Directions:
Report, as a single number, how many lines of the records contain the word "Delta".

Data for processing:
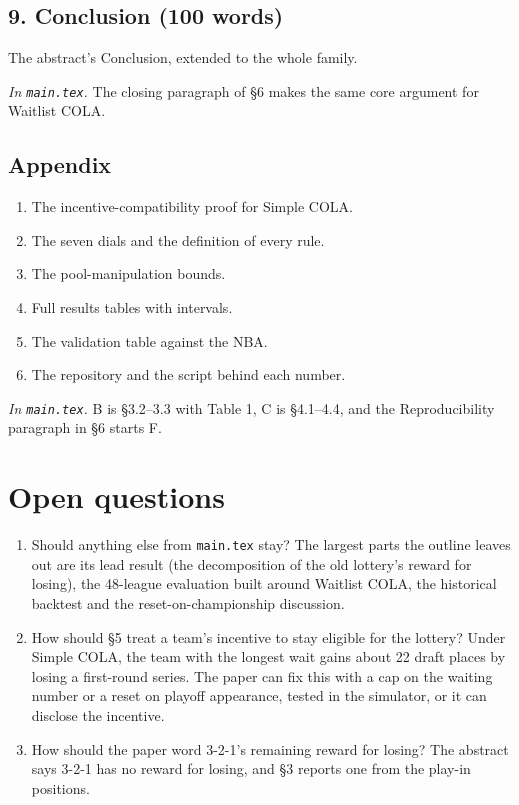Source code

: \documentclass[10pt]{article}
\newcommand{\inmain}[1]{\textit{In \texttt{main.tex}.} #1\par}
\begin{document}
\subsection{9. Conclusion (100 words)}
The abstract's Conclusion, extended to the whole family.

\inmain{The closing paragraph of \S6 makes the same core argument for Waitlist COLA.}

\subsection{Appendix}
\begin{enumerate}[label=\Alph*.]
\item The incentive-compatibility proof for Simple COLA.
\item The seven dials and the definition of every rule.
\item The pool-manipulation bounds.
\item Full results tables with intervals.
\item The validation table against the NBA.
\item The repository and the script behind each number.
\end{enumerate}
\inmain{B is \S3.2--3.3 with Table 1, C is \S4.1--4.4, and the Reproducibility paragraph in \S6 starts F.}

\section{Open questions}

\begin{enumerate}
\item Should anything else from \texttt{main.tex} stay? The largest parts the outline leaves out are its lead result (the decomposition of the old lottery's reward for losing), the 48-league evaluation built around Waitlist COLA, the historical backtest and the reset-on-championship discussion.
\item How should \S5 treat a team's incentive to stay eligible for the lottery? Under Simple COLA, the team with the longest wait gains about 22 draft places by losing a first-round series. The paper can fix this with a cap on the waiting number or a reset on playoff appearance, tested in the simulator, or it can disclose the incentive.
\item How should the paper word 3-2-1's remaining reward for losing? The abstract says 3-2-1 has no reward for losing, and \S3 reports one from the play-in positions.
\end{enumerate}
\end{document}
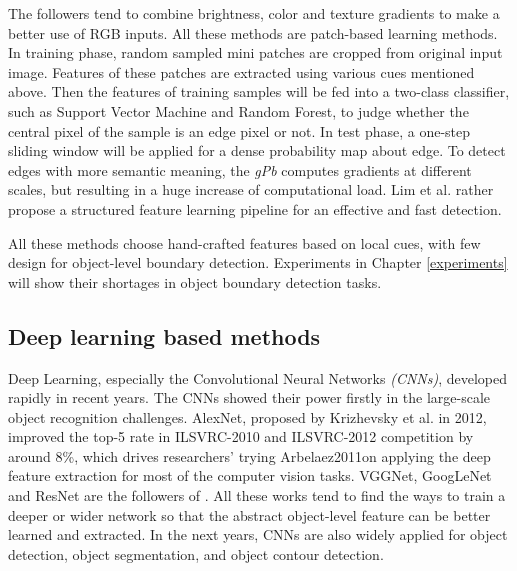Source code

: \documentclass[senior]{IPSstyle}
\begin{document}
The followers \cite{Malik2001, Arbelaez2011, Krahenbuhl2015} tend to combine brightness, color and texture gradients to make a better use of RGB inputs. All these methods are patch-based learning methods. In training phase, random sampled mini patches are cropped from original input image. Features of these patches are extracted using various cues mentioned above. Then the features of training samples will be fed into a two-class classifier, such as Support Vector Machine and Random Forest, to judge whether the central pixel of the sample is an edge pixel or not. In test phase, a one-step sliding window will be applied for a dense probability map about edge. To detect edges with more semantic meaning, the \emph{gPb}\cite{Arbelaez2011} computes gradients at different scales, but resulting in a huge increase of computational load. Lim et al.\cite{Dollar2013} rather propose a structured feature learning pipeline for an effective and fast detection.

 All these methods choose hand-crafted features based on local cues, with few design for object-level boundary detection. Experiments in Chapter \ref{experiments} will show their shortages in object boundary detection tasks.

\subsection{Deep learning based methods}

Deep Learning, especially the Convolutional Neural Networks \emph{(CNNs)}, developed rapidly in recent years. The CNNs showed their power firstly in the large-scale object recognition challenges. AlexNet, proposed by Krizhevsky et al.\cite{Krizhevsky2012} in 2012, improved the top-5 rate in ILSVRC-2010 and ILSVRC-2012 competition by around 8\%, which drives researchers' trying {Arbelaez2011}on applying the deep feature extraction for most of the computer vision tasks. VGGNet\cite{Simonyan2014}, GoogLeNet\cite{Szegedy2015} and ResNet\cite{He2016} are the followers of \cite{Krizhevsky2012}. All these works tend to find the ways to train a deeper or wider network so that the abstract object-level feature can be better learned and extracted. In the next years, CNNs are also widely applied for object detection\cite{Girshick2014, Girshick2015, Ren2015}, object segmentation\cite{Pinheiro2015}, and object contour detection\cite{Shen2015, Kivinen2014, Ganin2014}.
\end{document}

* * *

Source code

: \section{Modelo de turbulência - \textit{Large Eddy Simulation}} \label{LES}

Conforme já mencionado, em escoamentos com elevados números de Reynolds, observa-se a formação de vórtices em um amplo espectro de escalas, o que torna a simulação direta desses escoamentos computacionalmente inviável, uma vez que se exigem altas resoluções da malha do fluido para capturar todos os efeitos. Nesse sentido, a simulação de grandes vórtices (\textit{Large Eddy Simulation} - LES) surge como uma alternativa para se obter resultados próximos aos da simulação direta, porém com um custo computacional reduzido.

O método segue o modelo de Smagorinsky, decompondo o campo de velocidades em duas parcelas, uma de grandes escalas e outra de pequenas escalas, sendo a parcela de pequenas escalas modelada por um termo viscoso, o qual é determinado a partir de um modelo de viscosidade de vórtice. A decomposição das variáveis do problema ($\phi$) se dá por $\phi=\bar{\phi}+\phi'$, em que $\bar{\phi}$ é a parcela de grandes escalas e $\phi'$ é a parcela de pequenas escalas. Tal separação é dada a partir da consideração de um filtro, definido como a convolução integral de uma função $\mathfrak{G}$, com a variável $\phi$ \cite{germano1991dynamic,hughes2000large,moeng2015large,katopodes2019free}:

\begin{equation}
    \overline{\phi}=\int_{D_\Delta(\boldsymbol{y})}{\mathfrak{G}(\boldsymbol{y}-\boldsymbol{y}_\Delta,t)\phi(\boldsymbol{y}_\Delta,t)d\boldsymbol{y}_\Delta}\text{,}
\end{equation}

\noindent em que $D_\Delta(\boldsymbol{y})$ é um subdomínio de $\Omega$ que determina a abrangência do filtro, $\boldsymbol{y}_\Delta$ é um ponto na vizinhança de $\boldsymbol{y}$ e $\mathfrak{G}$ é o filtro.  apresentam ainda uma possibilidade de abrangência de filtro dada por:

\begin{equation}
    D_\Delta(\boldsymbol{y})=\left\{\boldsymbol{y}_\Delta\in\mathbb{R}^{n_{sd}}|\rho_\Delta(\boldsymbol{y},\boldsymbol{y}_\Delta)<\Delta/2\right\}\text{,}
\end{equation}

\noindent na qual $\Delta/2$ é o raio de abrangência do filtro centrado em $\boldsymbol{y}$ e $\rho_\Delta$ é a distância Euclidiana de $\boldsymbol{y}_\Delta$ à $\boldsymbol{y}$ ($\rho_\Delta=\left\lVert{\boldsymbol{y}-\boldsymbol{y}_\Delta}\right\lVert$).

Solution to the exercise:
4